Uganda’s borders have always been busy and vulnerable. Over the past decade, Ebola, COVID-19, leptospirosis, Marburg, measles and cholera have all emerged, stretching an already burdened health system. With Mpox still active and the memories of the recent Ebola outbreak fresh, the country is intensifying efforts where it matters most: at the borders. With over 1.24 million travellers screened monthly, Uganda’s Points of Entry are essential for the early detection and prevention of disease outbreaks.
From 19 to 22 May 2025, 40 (forty) Point of Entry health officers from 24 of Uganda’s 66 official border posts gathered in Kampala for an intensive, four-day enhanced cross-border surveillance training. The Ministry of Health led the training in partnership with Africa CDC and other partners, including the World Health Organization Uganda Country Office (WHO-Uganda), United States Centers for Disease Control and Prevention – Uganda Office (U.S. CDC-Uganda), International Organization for Migration – Uganda Mission (IOM-Uganda), Uganda Red Cross Society, East, Central and Southern Africa Health Community (ECSA-HC), and Health Information Systems Program Uganda (HISP Uganda).
The Point of Entry health officers strengthened their ability to map population movement, assess health risks, detect and report outbreaks, use a digital Point of Entry screening tool, and apply core International Health Regulations (2005) capacities. They also refined their skills in cross-border coordination and communication, and in delivering effective risk communication and community engagement – especially critical at both formal and informal crossings where the line between communities and travellers often blurs.
One key innovation during the workshop was the introduction of a new digital reporting tool developed with support from ECSA-HC. While the tool is already being implemented in Rwanda, Uganda will adapt it to its specific context and begin testing it at selected Points of Entry. The aim is to streamline surveillance, accelerate response times, and facilitate more accurate, real-time data sharing across borders, thereby further strengthening coordination and outbreak readiness at the front lines.
Opening the training, Dr Allan Muruta, the Commissioner of Integrated Epidemiology Surveillance and Public Health Emergencies at the Ministry of Health, reminded participants why their work matters. “You are our gatekeepers. Not only must you stop diseases from coming in, but you must also ensure we don’t export them. The country relies on you and will continue to rely on you,” he said, before thanking Africa CDC for, as he put it, “strengthening our capacities not only to detect and respond, but to be self-reliant.”
Mallion Kangume, Africa CDC’s Cross-Border Surveillance Coordinator, reaffirmed the organisation’s commitment to both country ownership and meaningful collaboration. “As Africa CDC, we are firm in our support to countries, but also committed to working together with technical partners to achieve health security for our continent and our countries,” she said. But support, she emphasised, means little if it stops at the tarmac. “If we are strengthening cross-border surveillance, we have to go into the cross-border zones, deep into the villages where real exposure and transmission risks occur.”

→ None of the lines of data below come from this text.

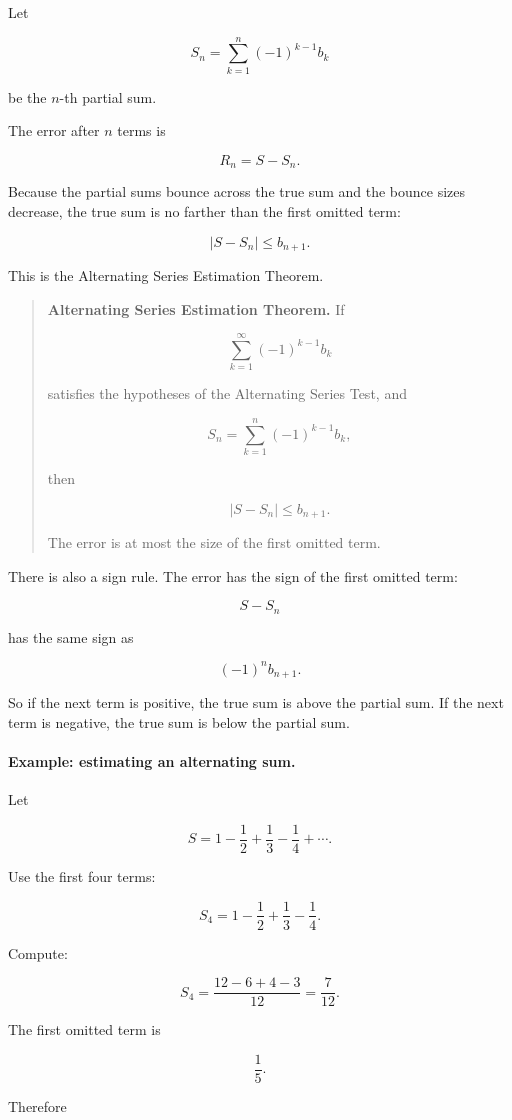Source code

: Let

\[
S_n=\sum_{k=1}^{n}(-1)^{k-1}b_k
\]

be the \(n\)-th partial sum.

The error after \(n\) terms is

\[
R_n=S-S_n.
\]

Because the partial sums bounce across the true sum and the bounce sizes decrease, the
true sum is no farther than the first omitted term:

\[
\boxed{
|S-S_n|\le b_{n+1}.
}
\]

This is the Alternating Series Estimation Theorem.

\begin{quote}
\textbf{Alternating Series Estimation Theorem.}
If

\[
\sum_{k=1}^{\infty}(-1)^{k-1}b_k
\]

satisfies the hypotheses of the Alternating Series Test, and

\[
S_n=\sum_{k=1}^{n}(-1)^{k-1}b_k,
\]

then

\[
\boxed{
|S-S_n|\le b_{n+1}.
}
\]

The error is at most the size of the first omitted term.
\end{quote}

There is also a sign rule.  The error has the sign of the first omitted term:

\[
S-S_n
\]

has the same sign as

\[
(-1)^n b_{n+1}.
\]

So if the next term is positive, the true sum is above the partial sum.  If the next term
is negative, the true sum is below the partial sum.

\paragraph{Example: estimating an alternating sum.}
Let

\[
S=1-\frac12+\frac13-\frac14+\cdots.
\]

Use the first four terms:

\[
S_4=1-\frac12+\frac13-\frac14.
\]

Compute:

\[
S_4=\frac{12-6+4-3}{12}=\frac7{12}.
\]

The first omitted term is

\[
\frac15.
\]

Therefore

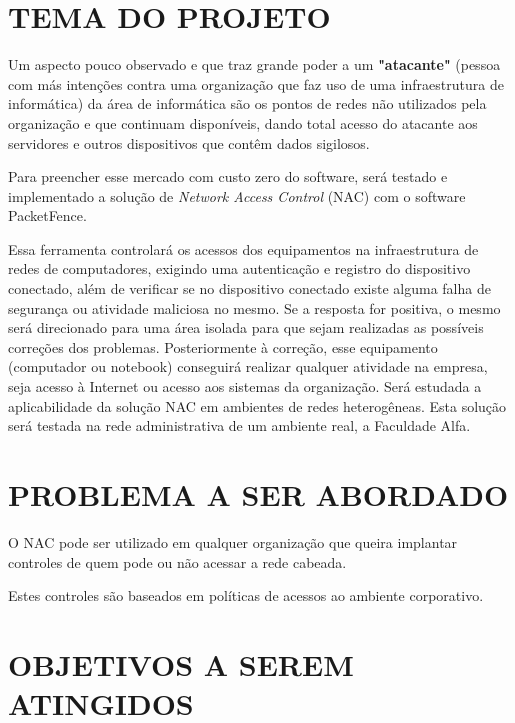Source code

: \documentclass[brazil, ruledheader, pnumromarab,normaltoc]{abnt}
\begin{document}

\chapter{TEMA DO PROJETO}
Um aspecto pouco observado e que traz grande poder a um \textbf{"atacante"} (pessoa com más intenções contra uma organização que faz uso de uma infraestrutura de informática) da área de informática são os pontos de redes não utilizados pela organização e que continuam disponíveis, dando total acesso do atacante aos servidores e outros dispositivos que contêm dados sigilosos.
\par
Para preencher esse mercado com custo zero do software, será testado e implementado a solução de \textit{Network Access Control} (NAC) com o software PacketFence.
\par
Essa ferramenta controlará os acessos dos equipamentos na infraestrutura de redes de computadores, exigindo uma autenticação e registro do dispositivo conectado, além de verificar se no dispositivo conectado existe alguma falha de segurança ou atividade maliciosa no mesmo. Se a resposta for positiva, o mesmo será direcionado para uma área isolada para que sejam realizadas as possíveis correções dos problemas. Posteriormente à correção, esse equipamento (computador ou notebook) conseguirá realizar qualquer atividade na empresa, seja acesso à Internet ou acesso aos sistemas da organização.
Será estudada a aplicabilidade da solução NAC em ambientes de redes heterogêneas. Esta solução será testada na rede administrativa de um ambiente real, a Faculdade Alfa.

\chapter{PROBLEMA A SER ABORDADO}
O NAC pode ser utilizado em qualquer organização que queira implantar controles de quem pode ou não acessar a rede cabeada.
\par
Estes controles são baseados em políticas de acessos ao ambiente corporativo.

\chapter{OBJETIVOS A SEREM ATINGIDOS}
\end{document}
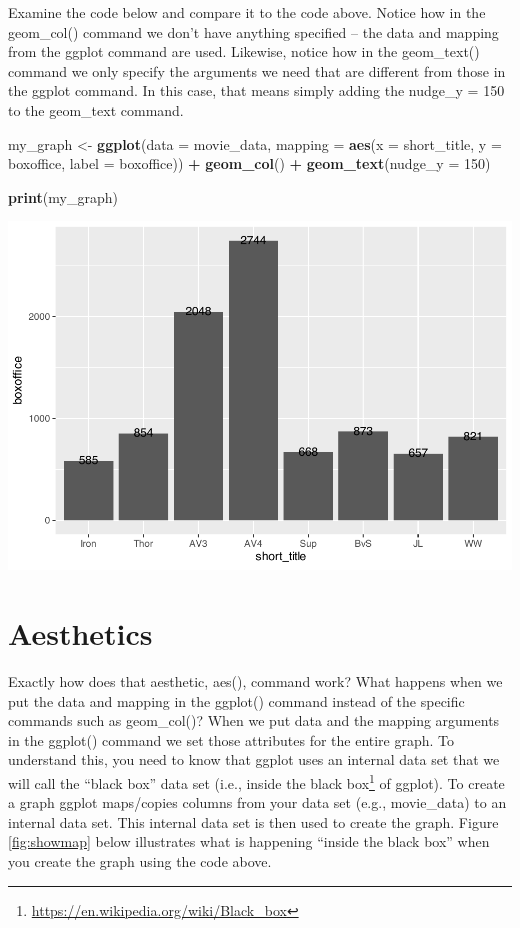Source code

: \documentclass[
]{krantz}
\makeatletter
\newenvironment{Shaded}{\begin{snugshade}}{\end{snugshade}}
\newcommand{\DataTypeTok}[1]{\textcolor[rgb]{0.27,0.27,0.27}{#1}}
\newcommand{\DecValTok}[1]{\textcolor[rgb]{0.06,0.06,0.06}{#1}}
\newcommand{\KeywordTok}[1]{\textcolor[rgb]{0.27,0.27,0.27}{\textbf{#1}}}
\newcommand{\NormalTok}[1]{#1}
\newcommand{\OperatorTok}[1]{\textcolor[rgb]{0.43,0.43,0.43}{\textbf{#1}}}
\newcommand{\StringTok}[1]{\textcolor[rgb]{0.5,0.5,0.5}{#1}}
\renewcommand{\href}[2]{#2\footnote{\url{#1}}}
\newenvironment{kframe}{%
\medskip{}
\setlength{\fboxsep}{.8em}
 \def\at@end@of@kframe{}%
 \ifinner\ifhmode%
  \def\at@end@of@kframe{\end{minipage}}%
  \begin{minipage}{\columnwidth}%
 \fi\fi%
 \def\FrameCommand##1{\hskip\@totalleftmargin \hskip-\fboxsep
 \colorbox{shadecolor}{##1}\hskip-\fboxsep
     \hskip-\linewidth \hskip-\@totalleftmargin \hskip\columnwidth}%
 \MakeFramed {\advance\hsize-\width
   \@totalleftmargin\z@ \linewidth\hsize
   \@setminipage}}%
 {\par\unskip\endMakeFramed%
 \at@end@of@kframe}
\renewenvironment{Shaded}{\begin{kframe}}{\end{kframe}}
\makeatother
\begin{document}
Examine the code below and compare it to the code above. Notice how in the geom\_col() command we don't have anything specified -- the data and mapping from the ggplot command are used. Likewise, notice how in the geom\_text() command we only specify the arguments we need that are different from those in the ggplot command. In this case, that means simply adding the nudge\_y = 150 to the geom\_text command.

\begin{Shaded}
\begin{Highlighting}[]
\NormalTok{my_graph <-}\StringTok{ }\KeywordTok{ggplot}\NormalTok{(}\DataTypeTok{data =}\NormalTok{ movie_data,}
           \DataTypeTok{mapping =} \KeywordTok{aes}\NormalTok{(}\DataTypeTok{x =}\NormalTok{ short_title,}
                         \DataTypeTok{y =}\NormalTok{ boxoffice,}
                         \DataTypeTok{label =}\NormalTok{ boxoffice)) }\OperatorTok{+}
\StringTok{  }\KeywordTok{geom_col}\NormalTok{() }\OperatorTok{+}
\StringTok{  }\KeywordTok{geom_text}\NormalTok{(}\DataTypeTok{nudge_y =} \DecValTok{150}\NormalTok{) }

\KeywordTok{print}\NormalTok{(my_graph)}
\end{Highlighting}
\end{Shaded}

\includegraphics[width=0.65\linewidth]{bookdown_files/figure-latex/unnamed-chunk-111-1}

\hypertarget{aesthetics}{%
\section{Aesthetics}\label{aesthetics}}

Exactly how does that aesthetic, aes(), command work? What happens when we put the data and mapping in the ggplot() command instead of the specific commands such as geom\_col()? When we put data and the mapping arguments in the ggplot() command we set those attributes for the entire graph. To understand this, you need to know that ggplot uses an internal data set that we will call the ``black box'' data set (i.e., inside the \href{https://en.wikipedia.org/wiki/Black_box}{black box} of ggplot). To create a graph ggplot maps/copies columns from your data set (e.g., movie\_data) to an internal data set. This internal data set is then used to create the graph. Figure \ref{fig:showmap} below illustrates what is happening ``inside the black box'' when you create the graph using the code above.
\end{document}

A standout success story highlighted is Elegu Point of Entry, a high-traffic crossing at the Uganda–South Sudan border. Screening over 3,000 people daily, the border manages travellers, refugees and highly mobile communities despite limited infrastructure. Patrick Lamot, the Cross-Border Coordinator at Elegu, shared how the team has built strong partnerships across borders. “At Elegu, we share resources and information with our counterparts in South Sudan. That spirit of collaboration has kept us closely connected and responsive,” he explained. A simple WhatsApp group now links officers, clinicians and lab techs on both sides. “We created it to ease the 3 Cs – coordination, collaboration and communication – and it has been vital for TB and HIV follow-up across the border,” he added.
The Elegu team has prioritised risk communication and community engagement with high-risk groups, including truck drivers and commercial sex workers, while also implementing local initiatives such as Keep Elegu Clean, which has helped foster community trust. Despite ongoing challenges, the Elegu Point of Entry is now seen as a model for the country’s practical, people-centred cross-border preparedness.
As the workshop concluded, participants outlined clear next steps to sustain the momentum built over the four days. A national needs assessment will be undertaken to enhance real-time reporting at Points of Entry, with support from districts and implementing partners. The Ministry of Health is also working with the Ministry of Public Service to establish a formal human resource structure for PoEs, while continuing to rely on seconded district staff during the transition.
Further priorities include redistributing medical supplies nearing expiry to nearby health facilities, securing accommodation for port health staff at One Stop Border Posts, and strengthening risk communication and community engagement strategies. These efforts aim to embed the workshop’s gains into national systems, ensuring Uganda’s border health capacities remain strong, responsive and ready for future public health threats.
Uganda’s continued investment in frontline preparedness reflects a clear understanding that border health protects both its people and the wider region. With sustained commitment and coordination, the country is strengthening regional health security and contributing to a more resilient Eastern Africa.